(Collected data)
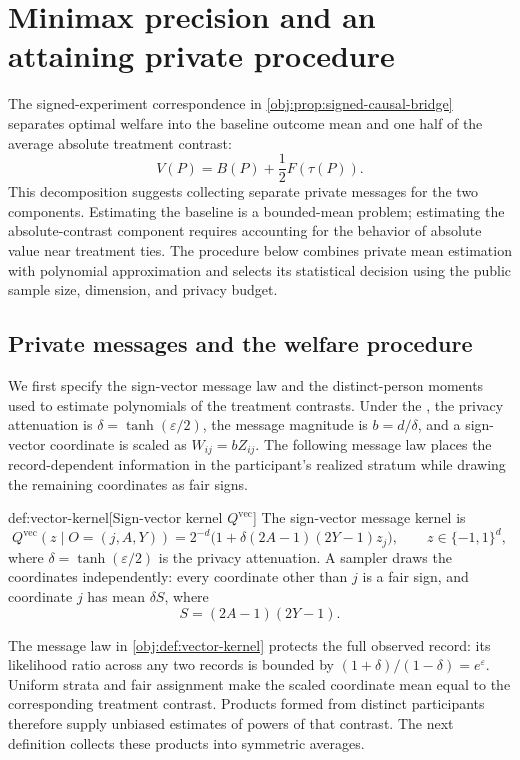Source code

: \section{Minimax precision and an attaining private procedure}

The signed-experiment correspondence in \cref{obj:prop:signed-causal-bridge} separates optimal welfare into the baseline outcome mean and one half of the average absolute treatment contrast:
\[
V(P)=B(P)+\frac12F(\tau(P)).
\]
This decomposition suggests collecting separate private messages for the two components. Estimating the baseline is a bounded-mean problem; estimating the absolute-contrast component requires accounting for the behavior of absolute value near treatment ties. The procedure below combines private mean estimation with polynomial approximation and selects its statistical decision using the public sample size, dimension, and privacy budget.

\subsection{Private messages and the welfare procedure}

We first specify the sign-vector message law and the distinct-person moments used to estimate polynomials of the treatment contrasts. Under the , the privacy attenuation is \(\delta=\tanh(\varepsilon/2)\), the message magnitude is \(b=d/\delta\), and a sign-vector coordinate is scaled as \(W_{ij}=bZ_{ij}\). The following message law places the record-dependent information in the participant's realized stratum while drawing the remaining coordinates as fair signs.

\begin{definitionv}{def:vector-kernel}[Sign-vector kernel $Q^{\mathrm{vec}}$]
The sign-vector message kernel is
\[
Q^{\mathrm{vec}}(z\mid O=(j,A,Y))
=
2^{-d}\bigl(1+\delta(2A-1)(2Y-1)z_j\bigr),
\qquad z\in\{-1,1\}^d,
\]
where \(\delta=\tanh(\varepsilon/2)\) is the privacy attenuation. A sampler draws the coordinates independently: every coordinate other than \(j\) is a fair sign, and coordinate \(j\) has mean \(\delta S\), where
\[
S=(2A-1)(2Y-1).
\]
\end{definitionv}

The message law  in \cref{obj:def:vector-kernel} protects the full observed record: its likelihood ratio across any two records is bounded by \((1+\delta)/(1-\delta)=e^\varepsilon\). Uniform strata and fair assignment make the scaled coordinate mean equal to the corresponding treatment contrast. Products formed from distinct participants therefore supply unbiased estimates of powers of that contrast. The next definition collects these products into symmetric averages.

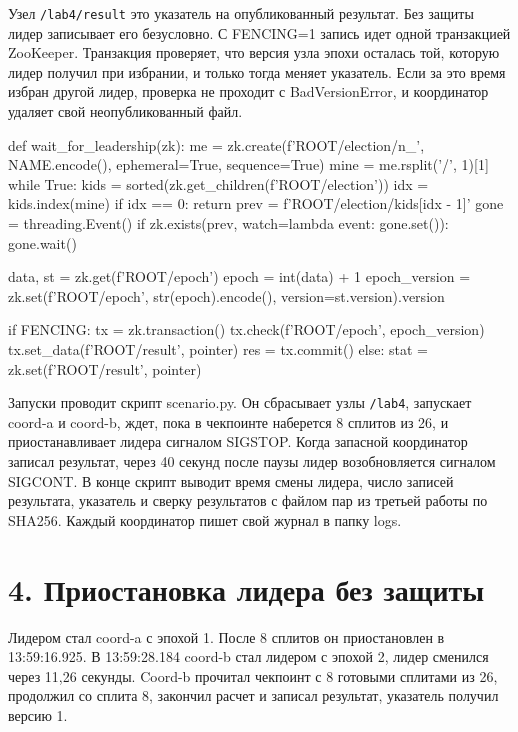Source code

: Узел \texttt{/lab4/result} это указатель на опубликованный результат. Без
защиты лидер записывает его безусловно. С FENCING=1 запись идет одной
транзакцией ZooKeeper. Транзакция проверяет, что версия узла эпохи осталась
той, которую лидер получил при избрании, и только тогда меняет указатель.
Если за это время избран другой лидер, проверка не проходит с
BadVersionError, и координатор удаляет свой неопубликованный файл.

\begin{code}
def wait_for_leadership(zk):
    me = zk.create(f'{ROOT}/election/n_', NAME.encode(), ephemeral=True, sequence=True)
    mine = me.rsplit('/', 1)[1]
    while True:
        kids = sorted(zk.get_children(f'{ROOT}/election'))
        idx = kids.index(mine)
        if idx == 0:
            return
        prev = f'{ROOT}/election/{kids[idx - 1]}'
        gone = threading.Event()
        if zk.exists(prev, watch=lambda event: gone.set()):
            gone.wait()

data, st = zk.get(f'{ROOT}/epoch')
epoch = int(data) + 1
epoch_version = zk.set(f'{ROOT}/epoch', str(epoch).encode(), version=st.version).version

if FENCING:
    tx = zk.transaction()
    tx.check(f'{ROOT}/epoch', epoch_version)
    tx.set_data(f'{ROOT}/result', pointer)
    res = tx.commit()
else:
    stat = zk.set(f'{ROOT}/result', pointer)
\end{code}

Запуски проводит скрипт scenario.py. Он сбрасывает узлы \texttt{/lab4},
запускает coord-a и coord-b, ждет, пока в чекпоинте наберется 8 сплитов из
26, и приостанавливает лидера сигналом SIGSTOP. Когда запасной координатор
записал результат, через 40 секунд после паузы лидер возобновляется сигналом
SIGCONT. В конце скрипт выводит время смены лидера, число записей
результата, указатель и сверку результатов с файлом пар из третьей работы по
SHA256. Каждый координатор пишет свой журнал в папку logs.

\section{4. Приостановка лидера без защиты}

Лидером стал coord-a с эпохой 1. После 8 сплитов он приостановлен в
13:59:16.925. В 13:59:28.184 coord-b стал лидером с эпохой 2, лидер сменился
через 11,26 секунды. Coord-b прочитал чекпоинт с 8 готовыми сплитами из 26,
продолжил со сплита 8, закончил расчет и записал результат, указатель
получил версию 1.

Task to complete: Look above for the line with "if zk.exists(prev, watch=lambda" and the line with "Запуски проводит скрипт"; transcribe both and all lines in between, exactly, and nothing else.

Solved exercise:
        if zk.exists(prev, watch=lambda event: gone.set()):
            gone.wait()

data, st = zk.get(f'{ROOT}/epoch')
epoch = int(data) + 1
epoch_version = zk.set(f'{ROOT}/epoch', str(epoch).encode(), version=st.version).version

if FENCING:
    tx = zk.transaction()
    tx.check(f'{ROOT}/epoch', epoch_version)
    tx.set_data(f'{ROOT}/result', pointer)
    res = tx.commit()
else:
    stat = zk.set(f'{ROOT}/result', pointer)
\end{code}

Запуски проводит скрипт scenario.py. Он сбрасывает узлы \texttt{/lab4},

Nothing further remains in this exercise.